▸ **EXERCISE OBJECTIVE**
Include the line with "for desired behavior" and every line before it in the entries below, echoed exactly, but not the pictures.

(Records from a collection)
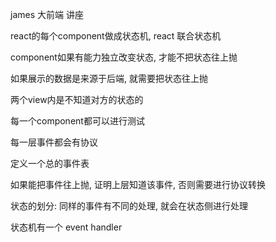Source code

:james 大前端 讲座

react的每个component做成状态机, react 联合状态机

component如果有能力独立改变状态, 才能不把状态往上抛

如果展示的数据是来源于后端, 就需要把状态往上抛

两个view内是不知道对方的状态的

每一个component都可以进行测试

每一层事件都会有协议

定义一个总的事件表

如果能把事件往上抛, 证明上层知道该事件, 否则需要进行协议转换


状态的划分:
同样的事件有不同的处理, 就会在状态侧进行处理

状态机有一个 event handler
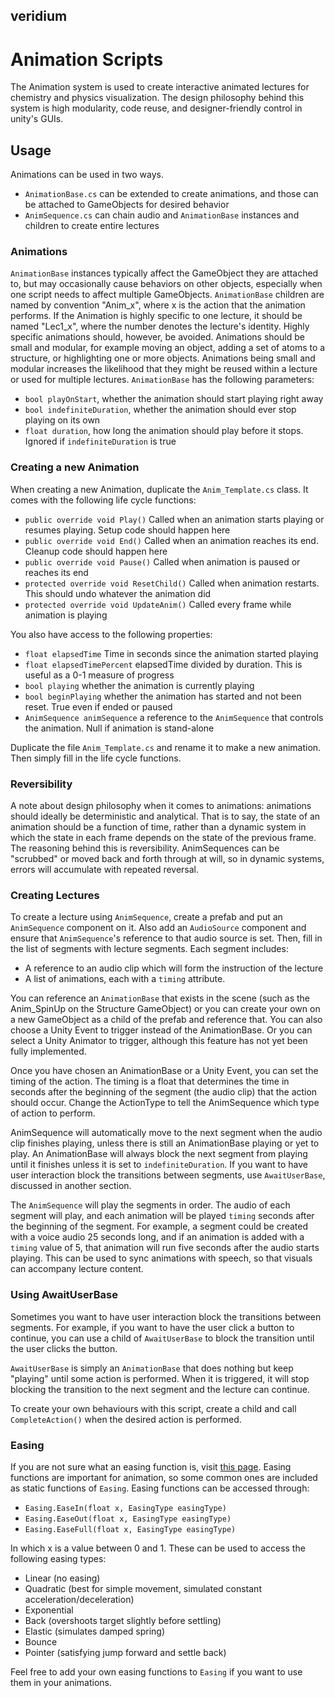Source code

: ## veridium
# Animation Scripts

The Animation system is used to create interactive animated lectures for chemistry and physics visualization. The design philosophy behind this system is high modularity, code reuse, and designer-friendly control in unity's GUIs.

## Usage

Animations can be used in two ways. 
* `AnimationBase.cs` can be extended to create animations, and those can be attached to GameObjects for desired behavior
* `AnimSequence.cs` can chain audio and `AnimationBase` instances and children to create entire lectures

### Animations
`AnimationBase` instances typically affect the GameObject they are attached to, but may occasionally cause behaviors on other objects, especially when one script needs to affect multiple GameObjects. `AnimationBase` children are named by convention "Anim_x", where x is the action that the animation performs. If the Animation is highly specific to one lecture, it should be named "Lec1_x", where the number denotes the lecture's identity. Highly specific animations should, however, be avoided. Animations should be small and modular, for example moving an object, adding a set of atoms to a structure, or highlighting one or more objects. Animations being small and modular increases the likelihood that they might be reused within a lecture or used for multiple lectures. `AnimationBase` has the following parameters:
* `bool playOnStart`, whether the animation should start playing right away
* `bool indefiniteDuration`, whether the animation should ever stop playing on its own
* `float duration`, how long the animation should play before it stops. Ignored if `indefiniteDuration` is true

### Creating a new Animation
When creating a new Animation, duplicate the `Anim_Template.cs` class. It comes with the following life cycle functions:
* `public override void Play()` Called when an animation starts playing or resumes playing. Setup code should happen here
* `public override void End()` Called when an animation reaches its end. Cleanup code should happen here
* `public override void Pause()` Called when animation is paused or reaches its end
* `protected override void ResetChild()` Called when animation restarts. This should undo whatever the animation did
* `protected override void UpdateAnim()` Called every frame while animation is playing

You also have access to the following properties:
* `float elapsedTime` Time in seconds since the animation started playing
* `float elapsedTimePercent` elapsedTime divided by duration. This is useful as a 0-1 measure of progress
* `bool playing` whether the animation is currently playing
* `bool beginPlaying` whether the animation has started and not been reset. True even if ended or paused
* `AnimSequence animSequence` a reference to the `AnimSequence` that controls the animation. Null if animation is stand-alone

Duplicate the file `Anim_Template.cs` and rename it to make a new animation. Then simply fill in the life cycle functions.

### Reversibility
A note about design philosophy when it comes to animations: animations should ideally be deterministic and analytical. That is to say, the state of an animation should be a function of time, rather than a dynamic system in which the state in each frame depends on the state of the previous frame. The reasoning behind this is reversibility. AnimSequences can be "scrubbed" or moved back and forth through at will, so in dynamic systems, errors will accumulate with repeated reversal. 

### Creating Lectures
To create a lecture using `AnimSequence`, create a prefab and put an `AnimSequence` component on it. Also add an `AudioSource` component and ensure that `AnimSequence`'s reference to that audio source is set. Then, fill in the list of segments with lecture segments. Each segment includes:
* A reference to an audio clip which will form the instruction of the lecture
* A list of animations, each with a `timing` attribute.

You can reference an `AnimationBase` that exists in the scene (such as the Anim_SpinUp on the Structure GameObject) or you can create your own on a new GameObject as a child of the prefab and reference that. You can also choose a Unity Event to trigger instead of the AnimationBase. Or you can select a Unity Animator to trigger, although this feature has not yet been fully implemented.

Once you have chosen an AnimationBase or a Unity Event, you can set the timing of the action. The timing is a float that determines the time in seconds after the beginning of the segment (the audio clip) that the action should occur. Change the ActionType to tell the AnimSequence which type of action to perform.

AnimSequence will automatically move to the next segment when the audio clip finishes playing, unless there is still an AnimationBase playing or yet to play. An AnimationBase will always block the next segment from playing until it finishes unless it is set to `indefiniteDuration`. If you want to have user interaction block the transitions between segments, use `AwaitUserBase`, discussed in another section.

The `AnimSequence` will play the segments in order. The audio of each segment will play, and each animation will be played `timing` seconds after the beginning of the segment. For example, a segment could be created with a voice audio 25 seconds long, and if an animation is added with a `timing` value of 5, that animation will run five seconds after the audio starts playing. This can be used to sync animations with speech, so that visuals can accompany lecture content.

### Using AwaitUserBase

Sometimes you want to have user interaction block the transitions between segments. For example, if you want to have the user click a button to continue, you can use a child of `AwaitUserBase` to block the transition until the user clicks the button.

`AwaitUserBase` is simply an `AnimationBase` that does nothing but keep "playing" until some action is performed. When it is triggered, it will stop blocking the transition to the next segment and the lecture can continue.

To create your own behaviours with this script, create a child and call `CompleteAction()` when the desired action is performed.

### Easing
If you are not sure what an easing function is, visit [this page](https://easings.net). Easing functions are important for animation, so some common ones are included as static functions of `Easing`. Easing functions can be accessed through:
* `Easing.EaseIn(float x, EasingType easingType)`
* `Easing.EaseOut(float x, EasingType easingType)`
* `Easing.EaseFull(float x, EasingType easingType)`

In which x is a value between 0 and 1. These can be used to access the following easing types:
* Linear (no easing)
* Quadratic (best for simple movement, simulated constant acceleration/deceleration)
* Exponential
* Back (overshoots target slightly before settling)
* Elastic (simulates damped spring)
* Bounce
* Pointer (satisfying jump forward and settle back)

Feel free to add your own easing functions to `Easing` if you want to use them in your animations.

▸ **RESPONSE BELOW**
Source code

:james 大前端 讲座

react的每个component做成状态机, react 联合状态机

component如果有能力独立改变状态, 才能不把状态往上抛

如果展示的数据是来源于后端, 就需要把状态往上抛

两个view内是不知道对方的状态的

每一个component都可以进行测试

每一层事件都会有协议

定义一个总的事件表

如果能把事件往上抛, 证明上层知道该事件, 否则需要进行协议转换


状态的划分:
同样的事件有不同的处理, 就会在状态侧进行处理

状态机有一个 event handler
Source code

: ## veridium
# Animation Scripts

The Animation system is used to create interactive animated lectures for chemistry and physics visualization. The design philosophy behind this system is high modularity, code reuse, and designer-friendly control in unity's GUIs.

## Usage

Animations can be used in two ways. 
* `AnimationBase.cs` can be extended to create animations, and those can be attached to GameObjects for desired behavior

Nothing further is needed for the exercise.